B.S., Computer Science, West Virginia University, 1984

M.S., Computer Science, Georgia Tech, 1985

Ph.D., Computer Science, Georgia Tech, 1989


Yousef Khalidi earned his bachelor's degree in Computer Science from West Virginia University where he graduated summa cum laude. He earned his MS and PhD in Information and Computer Science from Georgia Institute of Technology (Georgia Tech), with a minor in Performance Evaluation & Statistics.

Since 2003, Yousef Khalidi has been with Microsoft. He is a member of the team that conceived and built Microsoft Azure which is a global cloud computing system and is one of the biggest in the world. Yousef Khalidi is currently Corporate Vice President of Azure for Operators responsible for strategy, partnerships, and technology to bring the power of Azure cloud to the telecommunications industry. He drives engineering investments and strategic business planning including world-wide partnerships and deep integration with Microsoft services. He has served in several engineering, product management, operational, and architectural roles in Azure over the years.

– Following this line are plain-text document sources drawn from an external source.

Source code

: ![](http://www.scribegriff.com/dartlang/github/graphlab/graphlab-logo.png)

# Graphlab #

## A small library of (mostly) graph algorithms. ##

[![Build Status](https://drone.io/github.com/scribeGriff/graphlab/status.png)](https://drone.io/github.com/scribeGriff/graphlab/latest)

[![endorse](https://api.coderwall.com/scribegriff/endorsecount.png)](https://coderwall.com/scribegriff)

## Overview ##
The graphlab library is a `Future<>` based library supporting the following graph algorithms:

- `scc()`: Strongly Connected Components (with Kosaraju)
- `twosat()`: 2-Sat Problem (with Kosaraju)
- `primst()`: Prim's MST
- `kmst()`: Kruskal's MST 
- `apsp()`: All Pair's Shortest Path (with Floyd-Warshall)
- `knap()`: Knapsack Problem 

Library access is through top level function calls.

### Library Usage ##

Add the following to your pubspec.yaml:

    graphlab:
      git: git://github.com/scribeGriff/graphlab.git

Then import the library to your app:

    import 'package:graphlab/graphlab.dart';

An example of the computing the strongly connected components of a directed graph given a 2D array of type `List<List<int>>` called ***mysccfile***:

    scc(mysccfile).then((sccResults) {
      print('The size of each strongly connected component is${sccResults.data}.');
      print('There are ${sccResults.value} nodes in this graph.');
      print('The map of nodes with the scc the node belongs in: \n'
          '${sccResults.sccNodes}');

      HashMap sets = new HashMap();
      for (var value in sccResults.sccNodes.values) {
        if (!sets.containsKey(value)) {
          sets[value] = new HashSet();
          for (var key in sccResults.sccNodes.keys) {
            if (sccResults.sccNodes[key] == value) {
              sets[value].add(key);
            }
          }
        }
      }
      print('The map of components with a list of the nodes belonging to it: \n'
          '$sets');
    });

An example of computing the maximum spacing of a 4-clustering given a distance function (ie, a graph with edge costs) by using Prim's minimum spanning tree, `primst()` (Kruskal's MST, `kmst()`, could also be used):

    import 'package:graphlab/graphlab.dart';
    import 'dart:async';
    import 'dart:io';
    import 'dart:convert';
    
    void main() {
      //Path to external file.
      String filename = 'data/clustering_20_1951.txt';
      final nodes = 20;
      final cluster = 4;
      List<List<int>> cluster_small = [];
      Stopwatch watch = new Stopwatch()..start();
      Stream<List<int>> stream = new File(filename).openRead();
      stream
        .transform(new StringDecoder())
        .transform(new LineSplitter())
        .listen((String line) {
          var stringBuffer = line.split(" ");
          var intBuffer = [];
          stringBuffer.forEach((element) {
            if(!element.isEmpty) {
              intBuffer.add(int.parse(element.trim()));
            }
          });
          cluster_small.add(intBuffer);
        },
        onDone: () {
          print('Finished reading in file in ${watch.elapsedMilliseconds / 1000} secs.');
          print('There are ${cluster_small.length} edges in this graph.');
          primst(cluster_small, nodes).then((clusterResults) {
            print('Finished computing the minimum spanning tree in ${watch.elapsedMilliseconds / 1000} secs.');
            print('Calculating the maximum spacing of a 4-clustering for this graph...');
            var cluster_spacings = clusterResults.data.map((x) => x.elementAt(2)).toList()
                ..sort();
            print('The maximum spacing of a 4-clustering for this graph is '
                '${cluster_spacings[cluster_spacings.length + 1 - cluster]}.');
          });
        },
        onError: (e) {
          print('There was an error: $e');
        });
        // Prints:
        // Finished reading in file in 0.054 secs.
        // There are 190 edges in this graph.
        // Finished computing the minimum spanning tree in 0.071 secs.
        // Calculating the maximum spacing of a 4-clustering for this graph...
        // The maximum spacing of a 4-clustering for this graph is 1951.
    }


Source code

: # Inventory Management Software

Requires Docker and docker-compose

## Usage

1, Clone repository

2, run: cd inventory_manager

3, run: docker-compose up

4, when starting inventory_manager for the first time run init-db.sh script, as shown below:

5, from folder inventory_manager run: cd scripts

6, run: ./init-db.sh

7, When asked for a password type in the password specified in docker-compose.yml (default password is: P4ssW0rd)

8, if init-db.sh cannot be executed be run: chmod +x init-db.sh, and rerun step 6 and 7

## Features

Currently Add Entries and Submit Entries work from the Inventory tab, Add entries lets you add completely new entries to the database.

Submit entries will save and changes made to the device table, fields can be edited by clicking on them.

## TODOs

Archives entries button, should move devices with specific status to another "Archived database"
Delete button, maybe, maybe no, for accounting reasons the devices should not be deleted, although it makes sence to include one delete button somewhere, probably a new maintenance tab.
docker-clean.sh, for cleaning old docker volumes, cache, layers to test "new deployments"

Prior to joining Microsoft, Khalidi spent 14 years at Sun Microsystems where he was a Distinguished Engineer. At Sun, he held several R&D, architecture, and management positions in systems software, including CTO and Chief Architect of Solaris, Chief Architect of Sun's N1 utility computing platform, Chief Architect and Director of the Sun Cluster product line, and as a principal architect of the Solaris MC and the Spring advanced development projects. Early in his career he focused on operating systems and the boundary between the OS and hardware, including novel designs in memory management hardware and high-speed networking. Khalidi also served as a member of Sun’s Technical Advisory Council.

Khalidi is a member of Georgia Tech President’s Advisory Board, as well as QCRI’s Scientific Advisory Committee. He previously served on Georgia Tech College of Computing Advisory Board. He holds over 50 patents in distributed systems, networking, object-oriented system, and computer hardware.